Thanks to MediaEval we could improve our understanding of the concept of Video Hyperlinking and fine-tune its evaluation which is relatively complex. The task in the evaluation is to provide relevant target video segments –segments that users want to link to— on the basis of manually generated example anchor video segments –segments that users want to link from. To ensure that the anchors are representative and reflect anchors in real-life scenarios, we asked ‘end-users’ to select anchors manually. These anchors are then provided to participants of the evaluation that return for each anchor a list of relevant target video segments. The relevance of each target video is then assessed using a crowdsourcing approach (Amazon Mechanical Turk). Note that our definition of relevance here is that the content in the target video should be about what is represented in the anchor video, and not what is visually similar.
The video hyperlinking task at TRECVid had 10 participants this year, submitting in total 40 runs. To measure the performance of systems we used an adapted version of Mean Average Precision (MAP). MAP provides an indication of the quality of a system by counting the number of relevant documents in the top-N list of documents a system retrieves for each query, averaged over all queries. A returned target video segment is regarded as relevant when it overlaps with the ground truth segment as defined by human assessors. For the VH evaluation also an adapted measure (MAiSP) is used that takes into account the amount of overlap in seconds to avoid positive overestimation in cases that many short segments are returned that all overlap with a larger relevant segment. The best performing systems reach a MAiSP-score of just above 0.25 which is not very high but given the difficulty of the task a reasonable starting point for further exploration and improvement.

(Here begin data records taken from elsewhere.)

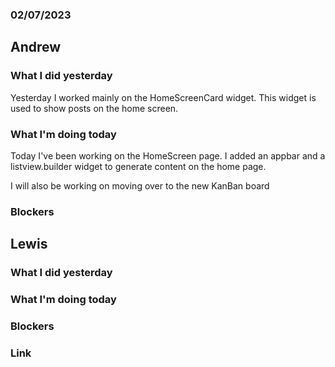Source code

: ### 02/07/2023

## Andrew

### What I did yesterday

Yesterday I worked mainly on the HomeScreenCard widget. This widget is used to show posts on the home screen.

### What I'm doing today

Today I've been working on the HomeScreen page. I added an appbar and a listview.builder widget to generate content on the home page.

I will also be working on moving over to the new KanBan board

### Blockers

## Lewis

### What I did yesterday

### What I'm doing today

### Blockers

### Link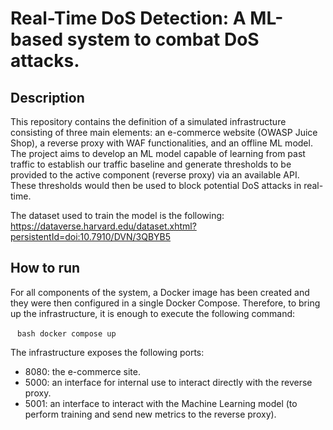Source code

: # Real-Time DoS Detection: A ML-based system to combat DoS attacks.

## Description
This repository contains the definition of a simulated infrastructure consisting of three main elements: an e-commerce website (OWASP Juice Shop), a reverse proxy with WAF functionalities, and an offline ML model. The project aims to develop an ML model capable of learning from past traffic to establish our traffic baseline and generate thresholds to be provided to the active component (reverse proxy) via an available API. These thresholds would then be used to block potential DoS attacks in real-time.

The dataset used to train the model is the following: https://dataverse.harvard.edu/dataset.xhtml?persistentId=doi:10.7910/DVN/3QBYB5

## How to run
For all components of the system, a Docker image has been created and they were then configured in a single Docker Compose.
Therefore, to bring up the infrastructure, it is enough to execute the following command:

` ` ` bash
docker compose up 
` ` `

The infrastructure exposes the following ports:
* 8080: the e-commerce site.
* 5000: an interface for internal use to interact directly with the reverse proxy.
* 5001: an interface to interact with the Machine Learning model (to perform training and send new metrics to the reverse proxy).








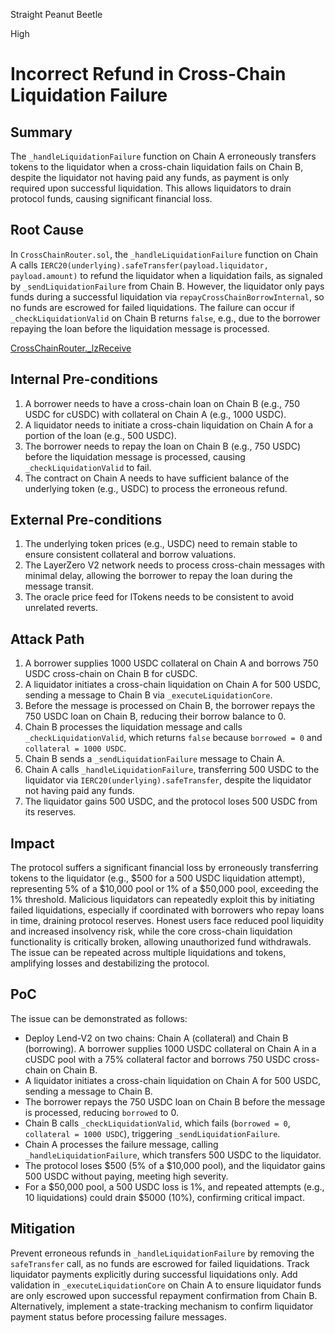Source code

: Straight Peanut Beetle

High

# Incorrect Refund in Cross-Chain Liquidation Failure

## Summary
The `_handleLiquidationFailure` function on Chain A erroneously transfers tokens to the liquidator when a cross-chain liquidation fails on Chain B, despite the liquidator not having paid any funds, as payment is only required upon successful liquidation. This allows liquidators to drain protocol funds, causing significant financial loss.

## Root Cause
In `CrossChainRouter.sol`, the `_handleLiquidationFailure` function on Chain A calls `IERC20(underlying).safeTransfer(payload.liquidator, payload.amount)` to refund the liquidator when a liquidation fails, as signaled by `_sendLiquidationFailure` from Chain B. However, the liquidator only pays funds during a successful liquidation via `repayCrossChainBorrowInternal`, so no funds are escrowed for failed liquidations. The failure can occur if `_checkLiquidationValid` on Chain B returns `false`, e.g., due to the borrower repaying the loan before the liquidation message is processed.

[CrossChainRouter._lzReceive](https://github.com/sherlock-audit/2025-05-lend-audit-contest/blob/713372a1ccd8090ead836ca6b1acf92e97de4679/Lend-V2/src/LayerZero/CrossChainRouter.sol#L773-L773)

## Internal Pre-conditions
1. A borrower needs to have a cross-chain loan on Chain B (e.g., 750 USDC for cUSDC) with collateral on Chain A (e.g., 1000 USDC).
2. A liquidator needs to initiate a cross-chain liquidation on Chain A for a portion of the loan (e.g., 500 USDC).
3. The borrower needs to repay the loan on Chain B (e.g., 750 USDC) before the liquidation message is processed, causing `_checkLiquidationValid` to fail.
4. The contract on Chain A needs to have sufficient balance of the underlying token (e.g., USDC) to process the erroneous refund.

## External Pre-conditions
1. The underlying token prices (e.g., USDC) need to remain stable to ensure consistent collateral and borrow valuations.
2. The LayerZero V2 network needs to process cross-chain messages with minimal delay, allowing the borrower to repay the loan during the message transit.
3. The oracle price feed for lTokens needs to be consistent to avoid unrelated reverts.

## Attack Path
1. A borrower supplies 1000 USDC collateral on Chain A and borrows 750 USDC cross-chain on Chain B for cUSDC.
2. A liquidator initiates a cross-chain liquidation on Chain A for 500 USDC, sending a message to Chain B via `_executeLiquidationCore`.
3. Before the message is processed on Chain B, the borrower repays the 750 USDC loan on Chain B, reducing their borrow balance to 0.
4. Chain B processes the liquidation message and calls `_checkLiquidationValid`, which returns `false` because `borrowed = 0` and `collateral = 1000 USDC`.
5. Chain B sends a `_sendLiquidationFailure` message to Chain A.
6. Chain A calls `_handleLiquidationFailure`, transferring 500 USDC to the liquidator via `IERC20(underlying).safeTransfer`, despite the liquidator not having paid any funds.
7. The liquidator gains 500 USDC, and the protocol loses 500 USDC from its reserves.

## Impact
The protocol suffers a significant financial loss by erroneously transferring tokens to the liquidator (e.g., $500 for a 500 USDC liquidation attempt), representing 5% of a $10,000 pool or 1% of a $50,000 pool, exceeding the 1% threshold. Malicious liquidators can repeatedly exploit this by initiating failed liquidations, especially if coordinated with borrowers who repay loans in time, draining protocol reserves. Honest users face reduced pool liquidity and increased insolvency risk, while the core cross-chain liquidation functionality is critically broken, allowing unauthorized fund withdrawals. The issue can be repeated across multiple liquidations and tokens, amplifying losses and destabilizing the protocol.

## PoC
The issue can be demonstrated as follows:
- Deploy Lend-V2 on two chains: Chain A (collateral) and Chain B (borrowing). A borrower supplies 1000 USDC collateral on Chain A in a cUSDC pool with a 75% collateral factor and borrows 750 USDC cross-chain on Chain B.
- A liquidator initiates a cross-chain liquidation on Chain A for 500 USDC, sending a message to Chain B.
- The borrower repays the 750 USDC loan on Chain B before the message is processed, reducing `borrowed` to 0.
- Chain B calls `_checkLiquidationValid`, which fails (`borrowed = 0`, `collateral = 1000 USDC`), triggering `_sendLiquidationFailure`.
- Chain A processes the failure message, calling `_handleLiquidationFailure`, which transfers 500 USDC to the liquidator.
- The protocol loses $500 (5% of a $10,000 pool), and the liquidator gains 500 USDC without paying, meeting high severity.
- For a $50,000 pool, a 500 USDC loss is 1%, and repeated attempts (e.g., 10 liquidations) could drain $5000 (10%), confirming critical impact.

## Mitigation
Prevent erroneous refunds in `_handleLiquidationFailure` by removing the `safeTransfer` call, as no funds are escrowed for failed liquidations. Track liquidator payments explicitly during successful liquidations only. 
Add validation in `_executeLiquidationCore` on Chain A to ensure liquidator funds are only escrowed upon successful repayment confirmation from Chain B. Alternatively, implement a state-tracking mechanism to confirm liquidator payment status before processing failure messages.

During the workshop we also discussed a number of topics that need to be addressed in order to reach a better understanding of both the task and its underlying theoretical framework and technical challenges. Among others, one topic that needs to be defined better is the notion of relevance, especially with respect to similarity and ‘aboutness’. The current definition –a link target should be about what is represented in an anchor– is not sufficiently clear and gives rise to questions about the exact goal of the task. Also, as emphasised specifically by the participating IRISA-team, the evaluation should be able to take the diversity of relevant targets into account. This topic is connected with the discussion on the use of additional measures, for example more precision-oriented, and the introduction of subtasks in which information on the expected target video is included with the anchor video. Finally, we discussed how the video hyperlinking task can be defined in terms of more generic video retrieval type of problems as this can help to make the task more interesting for peripheral research fields in the video retrieval domain. For example, video hyperlinking could be regarded as a video retrieval task using multimodal documents –a video segment, a text document, a mixture of video and text, etc.– as input that need to be processed to create a query formulation that can be used in a search system to retrieve related video documents.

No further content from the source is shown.